(Information supplied Opens)

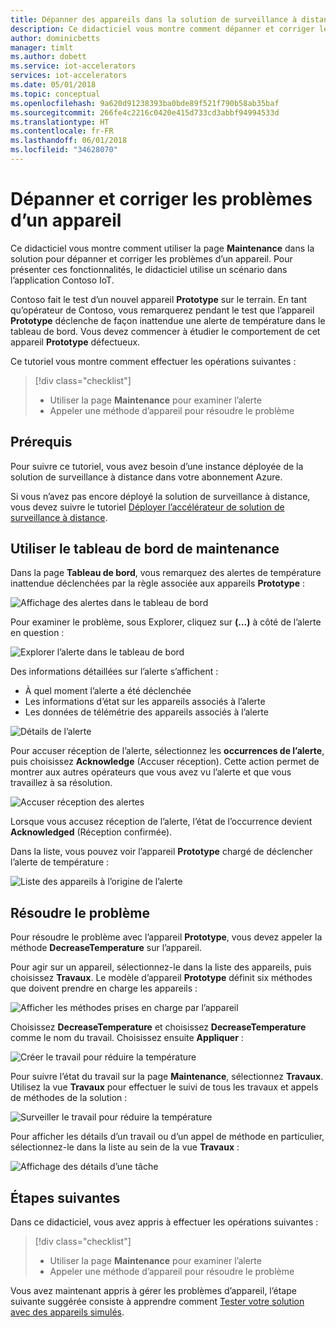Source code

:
 ```yaml
---
title: Dépanner des appareils dans la solution de surveillance à distance - Azure | Microsoft Docs
description: Ce didacticiel vous montre comment dépanner et corriger les problèmes d’appareils dans la solution de surveillance à distance.
author: dominicbetts
manager: timlt
ms.author: dobett
ms.service: iot-accelerators
services: iot-accelerators
ms.date: 05/01/2018
ms.topic: conceptual
ms.openlocfilehash: 9a620d91238393ba0bde89f521f790b58ab35baf
ms.sourcegitcommit: 266fe4c2216c0420e415d733cd3abbf94994533d
ms.translationtype: HT
ms.contentlocale: fr-FR
ms.lasthandoff: 06/01/2018
ms.locfileid: "34628070"
---
```

# <a name="troubleshoot-and-remediate-device-issues"></a>Dépanner et corriger les problèmes d’un appareil

Ce didacticiel vous montre comment utiliser la page **Maintenance** dans la solution pour dépanner et corriger les problèmes d’un appareil. Pour présenter ces fonctionnalités, le didacticiel utilise un scénario dans l’application Contoso IoT.

Contoso fait le test d’un nouvel appareil **Prototype** sur le terrain. En tant qu’opérateur de Contoso, vous remarquerez pendant le test que l’appareil **Prototype** déclenche de façon inattendue une alerte de température dans le tableau de bord. Vous devez commencer à étudier le comportement de cet appareil **Prototype** défectueux.

Ce tutoriel vous montre comment effectuer les opérations suivantes :

>[!div class="checklist"]
> * Utiliser la page **Maintenance** pour examiner l’alerte
> * Appeler une méthode d’appareil pour résoudre le problème

## <a name="prerequisites"></a>Prérequis

Pour suivre ce tutoriel, vous avez besoin d’une instance déployée de la solution de surveillance à distance dans votre abonnement Azure.

Si vous n’avez pas encore déployé la solution de surveillance à distance, vous devez suivre le tutoriel [Déployer l’accélérateur de solution de surveillance à distance](iot-accelerators-remote-monitoring-deploy.md).

## <a name="use-the-maintenance-dashboard"></a>Utiliser le tableau de bord de maintenance

Dans la page **Tableau de bord**, vous remarquez des alertes de température inattendue déclenchées par la règle associée aux appareils **Prototype** :

![Affichage des alertes dans le tableau de bord](./media/iot-accelerators-remote-monitoring-maintain/dashboardalarm.png)

Pour examiner le problème, sous Explorer, cliquez sur **(...)** à côté de l’alerte en question :

![Explorer l’alerte dans le tableau de bord](./media/iot-accelerators-remote-monitoring-maintain/dashboardexplorealarm.png)

Des informations détaillées sur l’alerte s’affichent :

* À quel moment l’alerte a été déclenchée
* Les informations d’état sur les appareils associés à l’alerte
* Les données de télémétrie des appareils associés à l’alerte

![Détails de l’alerte](./media/iot-accelerators-remote-monitoring-maintain/maintenancealarmdetail.png)

Pour accuser réception de l’alerte, sélectionnez les **occurrences de l’alerte**, puis choisissez **Acknowledge** (Accuser réception). Cette action permet de montrer aux autres opérateurs que vous avez vu l’alerte et que vous travaillez à sa résolution.

![Accuser réception des alertes](./media/iot-accelerators-remote-monitoring-maintain/maintenanceacknowledge.png)

Lorsque vous accusez réception de l’alerte, l’état de l’occurrence devient **Acknowledged** (Réception confirmée).

Dans la liste, vous pouvez voir l’appareil **Prototype** chargé de déclencher l’alerte de température :

![Liste des appareils à l’origine de l’alerte](./media/iot-accelerators-remote-monitoring-maintain/maintenanceresponsibledevice.png)

## <a name="remediate-the-issue"></a>Résoudre le problème

Pour résoudre le problème avec l’appareil **Prototype**, vous devez appeler la méthode **DecreaseTemperature** sur l’appareil.

Pour agir sur un appareil, sélectionnez-le dans la liste des appareils, puis choisissez **Travaux**. Le modèle d’appareil **Prototype** définit six méthodes que doivent prendre en charge les appareils :

![Afficher les méthodes prises en charge par l’appareil](./media/iot-accelerators-remote-monitoring-maintain/maintenancemethods.png)

Choisissez **DecreaseTemperature** et choisissez **DecreaseTemperature** comme le nom du travail. Choisissez ensuite **Appliquer** :

![Créer le travail pour réduire la température](./media/iot-accelerators-remote-monitoring-maintain/maintenancecreatejob.png)

Pour suivre l’état du travail sur la page **Maintenance**, sélectionnez **Travaux**. Utilisez la vue **Travaux** pour effectuer le suivi de tous les travaux et appels de méthodes de la solution :

![Surveiller le travail pour réduire la température](./media/iot-accelerators-remote-monitoring-maintain/maintenancerunningjob.png)

Pour afficher les détails d’un travail ou d’un appel de méthode en particulier, sélectionnez-le dans la liste au sein de la vue **Travaux** :

![Affichage des détails d’une tâche](./media/iot-accelerators-remote-monitoring-maintain/maintenancejobdetail.png)

## <a name="next-steps"></a>Étapes suivantes

Dans ce didacticiel, vous avez appris à effectuer les opérations suivantes :

<!-- Repeat task list from intro -->
>[!div class="checklist"]
> * Utiliser la page **Maintenance** pour examiner l’alerte
> * Appeler une méthode d’appareil pour résoudre le problème

Vous avez maintenant appris à gérer les problèmes d’appareil, l’étape suivante suggérée consiste à apprendre comment [Tester votre solution avec des appareils simulés](iot-accelerators-remote-monitoring-test.md).

<!-- Next tutorials in the sequence -->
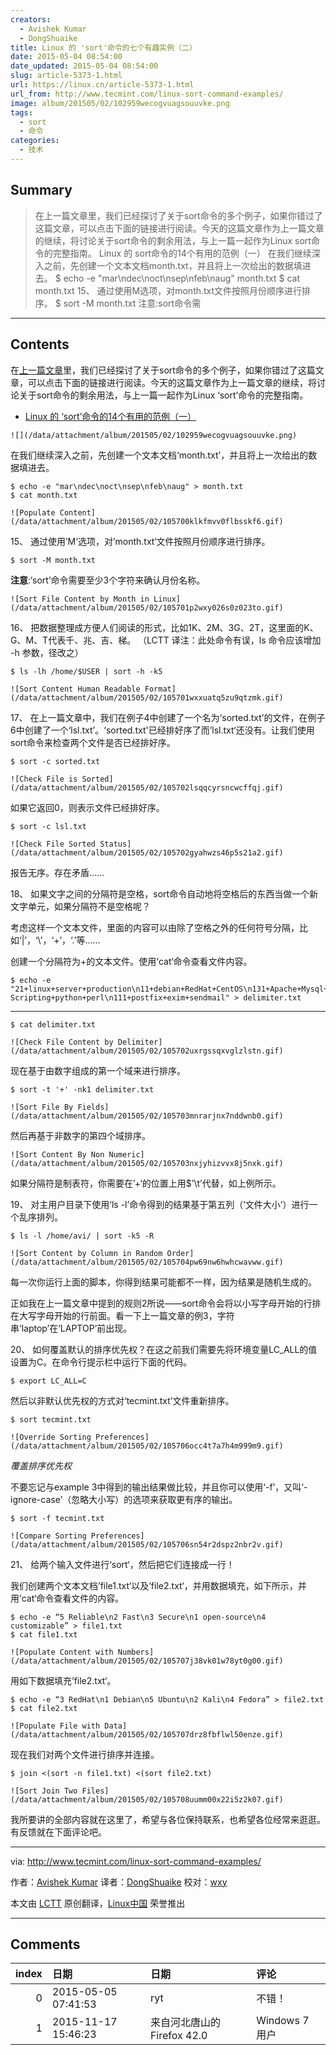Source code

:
 ```yaml
---
creators:
  - Avishek Kumar
  - DongShuaike
title: Linux 的 'sort'命令的七个有趣实例（二）
date: 2015-05-04 08:54:00
date_updated: 2015-05-04 08:54:00
slug: article-5373-1.html
url: https://linux.cn/article-5373-1.html
url_from: http://www.tecmint.com/linux-sort-command-examples/
image: album/201505/02/102959wecogvuagsouuvke.png
tags:
  - sort
  - 命令
categories:
  - 技术
---
```


## Summary

> 在上一篇文章里，我们已经探讨了关于sort命令的多个例子，如果你错过了这篇文章，可以点击下面的链接进行阅读。今天的这篇文章作为上一篇文章的继续，将讨论关于sort命令的剩余用法，与上一篇一起作为Linux sort命令的完整指南。  Linux 的 sort命令的14个有用的范例（一）   在我们继续深入之前，先创建一个文本文档month.txt，并且将上一次给出的数据填进去。 $ echo -e &quot;mar\ndec\noct\nsep\nfeb\naug&quot;  month.txt $ cat month.txt   15、 通过使用M选项，对month.txt文件按照月份顺序进行排序。 $ sort -M month.txt  注意:sort命令需

***

<!-- more -->

## Contents

在[上一篇文章](http://www.tecmint.com/sort-command-linux/)里，我们已经探讨了关于sort命令的多个例子，如果你错过了这篇文章，可以点击下面的链接进行阅读。今天的这篇文章作为上一篇文章的继续，将讨论关于sort命令的剩余用法，与上一篇一起作为Linux ‘sort’命令的完整指南。

* [Linux 的 ‘sort’命令的14个有用的范例（一）](http://www.tecmint.com/sort-command-linux/)

`![](/data/attachment/album/201505/02/102959wecogvuagsouuvke.png)`

在我们继续深入之前，先创建一个文本文档‘month.txt’，并且将上一次给出的数据填进去。

```shell
$ echo -e "mar\ndec\noct\nsep\nfeb\naug" > month.txt
$ cat month.txt
```

`![Populate Content](/data/attachment/album/201505/02/105700klkfmvv0flbsskf6.gif)`

15、 通过使用’M‘选项，对’month.txt‘文件按照月份顺序进行排序。

```shell
$ sort -M month.txt
```

**注意**:‘sort’命令需要至少3个字符来确认月份名称。

`![Sort File Content by Month in Linux](/data/attachment/album/201505/02/105701p2wxy026s0z023to.gif)`

16、 把数据整理成方便人们阅读的形式，比如1K、2M、3G、2T，这里面的K、G、M、T代表千、兆、吉、梯。 （LCTT 译注：此处命令有误，ls 命令应该增加 -h 参数，径改之）

```shell
$ ls -lh /home/$USER | sort -h -k5
```

`![Sort Content Human Readable Format](/data/attachment/album/201505/02/105701wxxuatq5zu9qtzmk.gif)`

17、 在上一篇文章中，我们在例子4中创建了一个名为‘sorted.txt’的文件，在例子6中创建了一个‘lsl.txt’。‘sorted.txt'已经排好序了而’lsl.txt‘还没有。让我们使用sort命令来检查两个文件是否已经排好序。

```shell
$ sort -c sorted.txt
```

`![Check File is Sorted](/data/attachment/album/201505/02/105702lsqqcyrsncwcffqj.gif)`

如果它返回0，则表示文件已经排好序。

```shell
$ sort -c lsl.txt
```

`![Check File Sorted Status](/data/attachment/album/201505/02/105702gyahwzs46p5s21a2.gif)`

报告无序。存在矛盾……

18、 如果文字之间的分隔符是空格，sort命令自动地将空格后的东西当做一个新文字单元，如果分隔符不是空格呢？

考虑这样一个文本文件，里面的内容可以由除了空格之外的任何符号分隔，比如‘|’，‘\’，‘+’，‘.’等……

创建一个分隔符为+的文本文件。使用‘cat‘命令查看文件内容。

```shell
$ echo -e "21+linux+server+production\n11+debian+RedHat+CentOS\n131+Apache+Mysql+PHP\n7+Shell Scripting+python+perl\n111+postfix+exim+sendmail" > delimiter.txt
```

---

```shell
$ cat delimiter.txt
```

`![Check File Content by Delimiter](/data/attachment/album/201505/02/105702uxrgssqxvglzlstn.gif)`

现在基于由数字组成的第一个域来进行排序。

```shell
$ sort -t '+' -nk1 delimiter.txt
```

`![Sort File By Fields](/data/attachment/album/201505/02/105703mnrarjnx7nddwnb0.gif)`

然后再基于非数字的第四个域排序。

`![Sort Content By Non Numeric](/data/attachment/album/201505/02/105703nxjyhizvvx8j5nxk.gif)`

如果分隔符是制表符，你需要在’+‘的位置上用$’\t’代替，如上例所示。

19、 对主用户目录下使用‘ls -l’命令得到的结果基于第五列（‘文件大小’）进行一个乱序排列。

```shell
$ ls -l /home/avi/ | sort -k5 -R 
```

`![Sort Content by Column in Random Order](/data/attachment/album/201505/02/105704pw69nw6hwhcwavww.gif)`

每一次你运行上面的脚本，你得到结果可能都不一样，因为结果是随机生成的。

正如我在上一篇文章中提到的规则2所说——sort命令会将以小写字母开始的行排在大写字母开始的行前面。看一下上一篇文章的例3，字符串‘laptop’在‘LAPTOP’前出现。

20、 如何覆盖默认的排序优先权？在这之前我们需要先将环境变量LC\_ALL的值设置为C。在命令行提示栏中运行下面的代码。

```shell
$ export LC_ALL=C
```

然后以非默认优先权的方式对‘tecmint.txt’文件重新排序。

```shell
$ sort tecmint.txt
```

`![Override Sorting Preferences](/data/attachment/album/201505/02/105706occ4t7a7h4m999m9.gif)`

*覆盖排序优先权*

不要忘记与example 3中得到的输出结果做比较，并且你可以使用‘-f’，又叫‘-ignore-case’（忽略大小写）的选项来获取更有序的输出。

```shell
$ sort -f tecmint.txt
```

`![Compare Sorting Preferences](/data/attachment/album/201505/02/105706sn54r2dspz2nbr2v.gif)`

21、 给两个输入文件进行‘sort‘，然后把它们连接成一行！

我们创建两个文本文档’file1.txt‘以及’file2.txt‘，并用数据填充，如下所示，并用’cat‘命令查看文件的内容。

```shell
$ echo -e “5 Reliable\n2 Fast\n3 Secure\n1 open-source\n4 customizable” > file1.txt
$ cat file1.txt
```

`![Populate Content with Numbers](/data/attachment/album/201505/02/105707j38vk01w78yt0g00.gif)`

用如下数据填充’file2.txt‘。

```shell
$ echo -e “3 RedHat\n1 Debian\n5 Ubuntu\n2 Kali\n4 Fedora” > file2.txt
$ cat file2.txt
```

`![Populate File with Data](/data/attachment/album/201505/02/105707drz8fbflwl50enze.gif)`

现在我们对两个文件进行排序并连接。

```shell
$ join <(sort -n file1.txt) <(sort file2.txt)
```

`![Sort Join Two Files](/data/attachment/album/201505/02/105708uumm00x22i5z2k07.gif)`

我所要讲的全部内容就在这里了，希望与各位保持联系，也希望各位经常来逛逛。有反馈就在下面评论吧。

---

via: <http://www.tecmint.com/linux-sort-command-examples/>

作者：[Avishek Kumar](http://www.tecmint.com/author/avishek/) 译者：[DongShuaike](https://github.com/DongShuaike) 校对：[wxy](https://github.com/wxy)

本文由 [LCTT](https://github.com/LCTT/TranslateProject) 原创翻译，[Linux中国](https://linux.cn/) 荣誉推出

***

## Comments

|   index | 日期                | 日期                                       | 评论                                     |
|--------:|:--------------------|:-------------------------------------------|:-----------------------------------------|
|       0 | 2015-05-05 07:41:53 | ryt                                        | 不错！                                   |
|       1 | 2015-11-17 15:46:23 | 来自河北唐山的 Firefox 42.0|Windows 7 用户 | 请问您的这个 gif 动画使用什么软件制作的? |
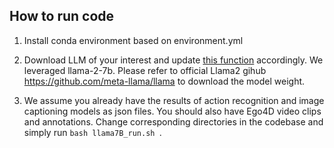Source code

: ## How to run code 

1. Install conda environment based on environment.yml

2. Download LLM of your interest and update [this function](https://github.com/kim-sanghwan/PALM/blob/99628cdc543752b108d3f65891b809ff39c98c8b/action_anticipation_module/EGO4D-prediction/utils/prompt_utils.py#L8) accordingly. We leveraged llama-2-7b. Please refer to official Llama2 gihub https://github.com/meta-llama/llama to download the model weight.

4. We assume you already have the results of action recognition and image captioning models as json files. You should also have Ego4D video clips and annotations. Change corresponding directories in the codebase and simply run ```bash llama7B_run.sh ```.



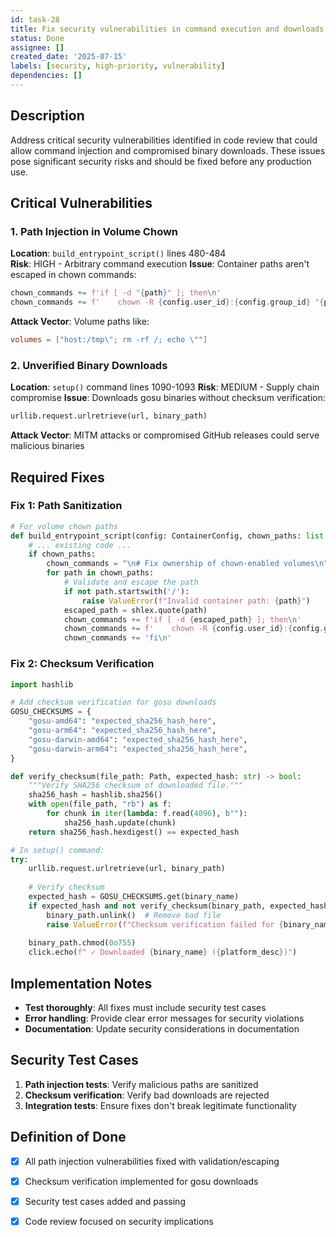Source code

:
 ```yaml
---
id: task-28
title: Fix security vulnerabilities in command execution and downloads
status: Done
assignee: []
created_date: '2025-07-15'
labels: [security, high-priority, vulnerability]
dependencies: []
---
```


## Description

Address critical security vulnerabilities identified in code review that could allow command injection and compromised binary downloads. These issues pose significant security risks and should be fixed before any production use.

## Critical Vulnerabilities

### 1. Path Injection in Volume Chown
**Location**: `build_entrypoint_script()` lines 480-484  
**Risk**: HIGH - Arbitrary command execution
**Issue**: Container paths aren't escaped in chown commands:
```python
chown_commands += f'if [ -d "{path}" ]; then\n'
chown_commands += f'    chown -R {config.user_id}:{config.group_id} "{path}"\n'
```

**Attack Vector**: Volume paths like:
```toml
volumes = ["host:/tmp\"; rm -rf /; echo \""]
```

### 2. Unverified Binary Downloads
**Location**: `setup()` command lines 1090-1093
**Risk**: MEDIUM - Supply chain compromise
**Issue**: Downloads gosu binaries without checksum verification:
```python
urllib.request.urlretrieve(url, binary_path)
```

**Attack Vector**: MITM attacks or compromised GitHub releases could serve malicious binaries

## Required Fixes

### Fix 1: Path Sanitization
```python
# For volume chown paths
def build_entrypoint_script(config: ContainerConfig, chown_paths: list[str] = None) -> str:
    # ... existing code ...
    if chown_paths:
        chown_commands = "\n# Fix ownership of chown-enabled volumes\n"
        for path in chown_paths:
            # Validate and escape the path
            if not path.startswith('/'):
                raise ValueError(f"Invalid container path: {path}")
            escaped_path = shlex.quote(path)
            chown_commands += f'if [ -d {escaped_path} ]; then\n'
            chown_commands += f'    chown -R {config.user_id}:{config.group_id} {escaped_path}\n'
            chown_commands += 'fi\n'
```

### Fix 2: Checksum Verification
```python
import hashlib

# Add checksum verification for gosu downloads
GOSU_CHECKSUMS = {
    "gosu-amd64": "expected_sha256_hash_here",
    "gosu-arm64": "expected_sha256_hash_here", 
    "gosu-darwin-amd64": "expected_sha256_hash_here",
    "gosu-darwin-arm64": "expected_sha256_hash_here",
}

def verify_checksum(file_path: Path, expected_hash: str) -> bool:
    """Verify SHA256 checksum of downloaded file."""
    sha256_hash = hashlib.sha256()
    with open(file_path, "rb") as f:
        for chunk in iter(lambda: f.read(4096), b""):
            sha256_hash.update(chunk)
    return sha256_hash.hexdigest() == expected_hash

# In setup() command:
try:
    urllib.request.urlretrieve(url, binary_path)
    
    # Verify checksum
    expected_hash = GOSU_CHECKSUMS.get(binary_name)
    if expected_hash and not verify_checksum(binary_path, expected_hash):
        binary_path.unlink()  # Remove bad file
        raise ValueError(f"Checksum verification failed for {binary_name}")
    
    binary_path.chmod(0o755)
    click.echo(f" ✓ Downloaded {binary_name} ({platform_desc})")
```

## Implementation Notes

- **Test thoroughly**: All fixes must include security test cases
- **Error handling**: Provide clear error messages for security violations
- **Documentation**: Update security considerations in documentation

## Security Test Cases

1. **Path injection tests**: Verify malicious paths are sanitized  
2. **Checksum verification**: Verify bad downloads are rejected
3. **Integration tests**: Ensure fixes don't break legitimate functionality

## Definition of Done

- [x] All path injection vulnerabilities fixed with validation/escaping
- [x] Checksum verification implemented for gosu downloads
- [x] Security test cases added and passing
- [x] Code review focused on security implications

(Information supplied Closes)

**What the exercise asks**
With all pictures removed, reproduce the lines from the top of the entries above through the line containing "Ce didacticiel vous montre comment utiliser", exactly as written.

**Expected answer**
Source code

:
 ```yaml
---
title: Dépanner des appareils dans la solution de surveillance à distance - Azure | Microsoft Docs
description: Ce didacticiel vous montre comment dépanner et corriger les problèmes d’appareils dans la solution de surveillance à distance.
author: dominicbetts
manager: timlt
ms.author: dobett
ms.service: iot-accelerators
services: iot-accelerators
ms.date: 05/01/2018
ms.topic: conceptual
ms.openlocfilehash: 9a620d91238393ba0bde89f521f790b58ab35baf
ms.sourcegitcommit: 266fe4c2216c0420e415d733cd3abbf94994533d
ms.translationtype: HT
ms.contentlocale: fr-FR
ms.lasthandoff: 06/01/2018
ms.locfileid: "34628070"
---
```

# <a name="troubleshoot-and-remediate-device-issues"></a>Dépanner et corriger les problèmes d’un appareil

Ce didacticiel vous montre comment utiliser la page **Maintenance** dans la solution pour dépanner et corriger les problèmes d’un appareil. Pour présenter ces fonctionnalités, le didacticiel utilise un scénario dans l’application Contoso IoT.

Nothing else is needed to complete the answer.